Nigeria’s central bank governor expects the Monetary Policy Committee to hold its main interest rate at next week’s meeting.
“I don’t think rates will change,” Godwin Emefiele said in an interview in Abuja, Nigeria’s capital, Wednesday. “Normally, when you begin the year, what you find is that you want to hold the policy rate steady.”
The MPC is scheduled to meet in Abuja Jan. 22 and Jan. 23, when it will announce its decision. It has kept its key rate at a record high 14 percent since July 2016, trying to balance bringing down inflation and boosting an economy that exited recession only last year.
The International Monetary Fund and African Development Bank expect economic growth in Africa’s biggest producer of crude to accelerate 2.1 percent this year after output contracted 1.6 percent in 2016.
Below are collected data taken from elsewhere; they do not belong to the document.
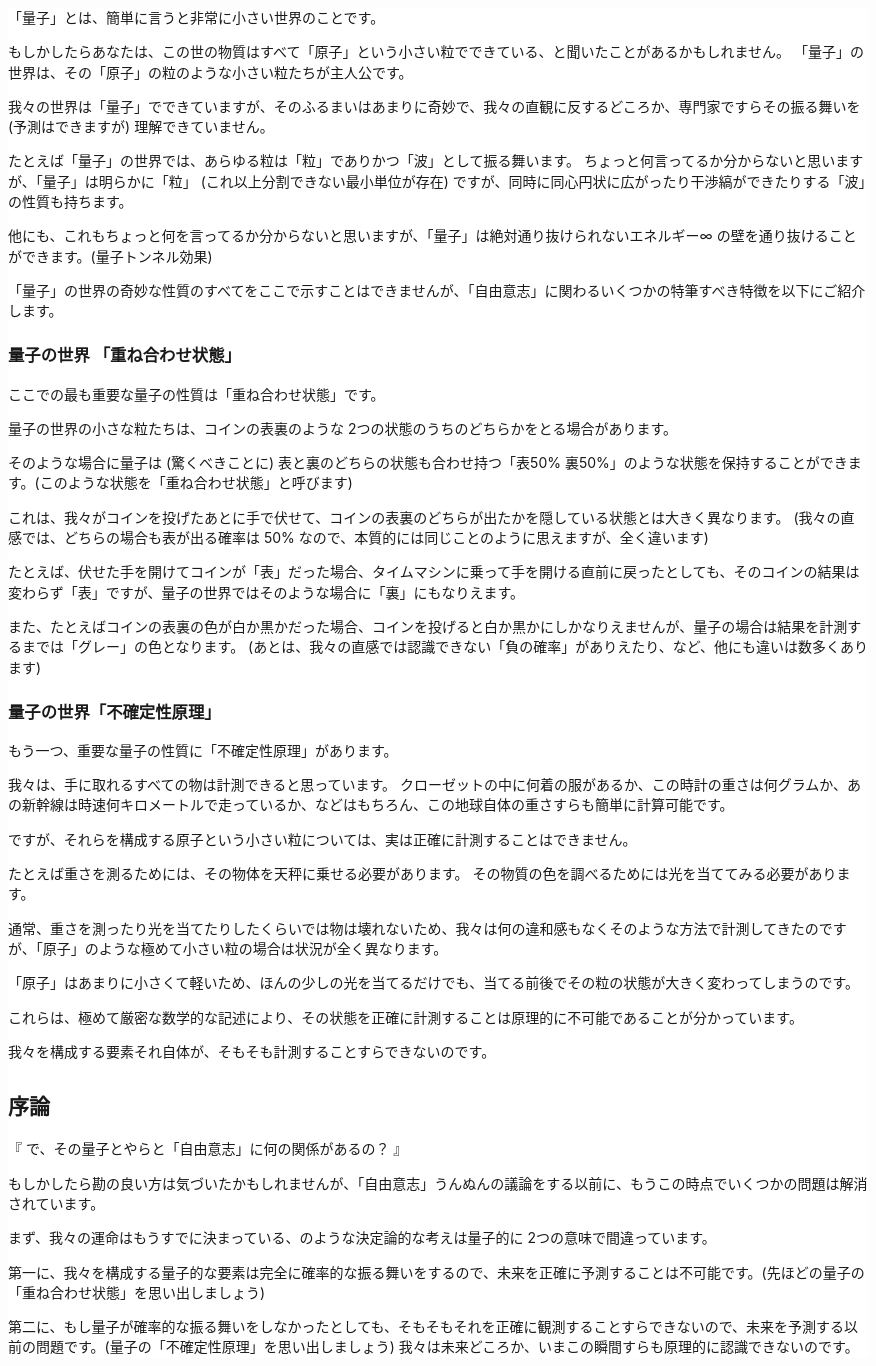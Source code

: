 「量子」とは、簡単に言うと非常に小さい世界のことです。

もしかしたらあなたは、この世の物質はすべて「原子」という小さい粒でできている、と聞いたことがあるかもしれません。
「量子」の世界は、その「原子」の粒のような小さい粒たちが主人公です。

我々の世界は「量子」でできていますが、そのふるまいはあまりに奇妙で、我々の直観に反するどころか、専門家ですらその振る舞いを (予測はできますが) 理解できていません。

たとえば「量子」の世界では、あらゆる粒は「粒」でありかつ「波」として振る舞います。
ちょっと何言ってるか分からないと思いますが、「量子」は明らかに「粒」 (これ以上分割できない最小単位が存在) ですが、同時に同心円状に広がったり干渉縞ができたりする「波」の性質も持ちます。

他にも、これもちょっと何を言ってるか分からないと思いますが、「量子」は絶対通り抜けられないエネルギー∞ の壁を通り抜けることができます。(量子トンネル効果) 

「量子」の世界の奇妙な性質のすべてをここで示すことはできませんが、「自由意志」に関わるいくつかの特筆すべき特徴を以下にご紹介します。

### 量子の世界 「重ね合わせ状態」
ここでの最も重要な量子の性質は「重ね合わせ状態」です。

量子の世界の小さな粒たちは、コインの表裏のような 2つの状態のうちのどちらかをとる場合があります。

そのような場合に量子は (驚くべきことに) 表と裏のどちらの状態も合わせ持つ「表50% 裏50%」のような状態を保持することができます。(このような状態を「重ね合わせ状態」と呼びます)

これは、我々がコインを投げたあとに手で伏せて、コインの表裏のどちらが出たかを隠している状態とは大きく異なります。
(我々の直感では、どちらの場合も表が出る確率は 50% なので、本質的には同じことのように思えますが、全く違います)

たとえば、伏せた手を開けてコインが「表」だった場合、タイムマシンに乗って手を開ける直前に戻ったとしても、そのコインの結果は変わらず「表」ですが、量子の世界ではそのような場合に「裏」にもなりえます。

また、たとえばコインの表裏の色が白か黒かだった場合、コインを投げると白か黒かにしかなりえませんが、量子の場合は結果を計測するまでは「グレー」の色となります。
(あとは、我々の直感では認識できない「負の確率」がありえたり、など、他にも違いは数多くあります)

### 量子の世界「不確定性原理」
もう一つ、重要な量子の性質に「不確定性原理」があります。

我々は、手に取れるすべての物は計測できると思っています。
クローゼットの中に何着の服があるか、この時計の重さは何グラムか、あの新幹線は時速何キロメートルで走っているか、などはもちろん、この地球自体の重さすらも簡単に計算可能です。

ですが、それらを構成する原子という小さい粒については、実は正確に計測することはできません。

たとえば重さを測るためには、その物体を天秤に乗せる必要があります。
その物質の色を調べるためには光を当ててみる必要があります。

通常、重さを測ったり光を当てたりしたくらいでは物は壊れないため、我々は何の違和感もなくそのような方法で計測してきたのですが、「原子」のような極めて小さい粒の場合は状況が全く異なります。

「原子」はあまりに小さくて軽いため、ほんの少しの光を当てるだけでも、当てる前後でその粒の状態が大きく変わってしまうのです。

これらは、極めて厳密な数学的な記述により、その状態を正確に計測することは原理的に不可能であることが分かっています。

我々を構成する要素それ自体が、そもそも計測することすらできないのです。


## 序論
『 で、その量子とやらと「自由意志」に何の関係があるの？ 』

もしかしたら勘の良い方は気づいたかもしれませんが、「自由意志」うんぬんの議論をする以前に、もうこの時点でいくつかの問題は解消されています。

まず、我々の運命はもうすでに決まっている、のような決定論的な考えは量子的に 2つの意味で間違っています。

第一に、我々を構成する量子的な要素は完全に確率的な振る舞いをするので、未来を正確に予測することは不可能です。(先ほどの量子の「重ね合わせ状態」を思い出しましょう)

第二に、もし量子が確率的な振る舞いをしなかったとしても、そもそもそれを正確に観測することすらできないので、未来を予測する以前の問題です。(量子の「不確定性原理」を思い出しましょう)
我々は未来どころか、いまこの瞬間すらも原理的に認識できないのです。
Inflation decelerated to 15.4 percent in December after peaking at 18.7 percent in January 2017. The central bank is making “very good progress” bringing the rate down, said Emefiele.
He is “very hopeful” that the meeting will take place as scheduled, despite some newly-appointed MPC members not having been confirmed yet by the Senate. If that doesn’t happen in time, the meeting may have to be delayed.
“We are getting close to the MPC, but I can tell you that I’m optimistic that issues about the confirmation of our nominees are being dealt with,” he said.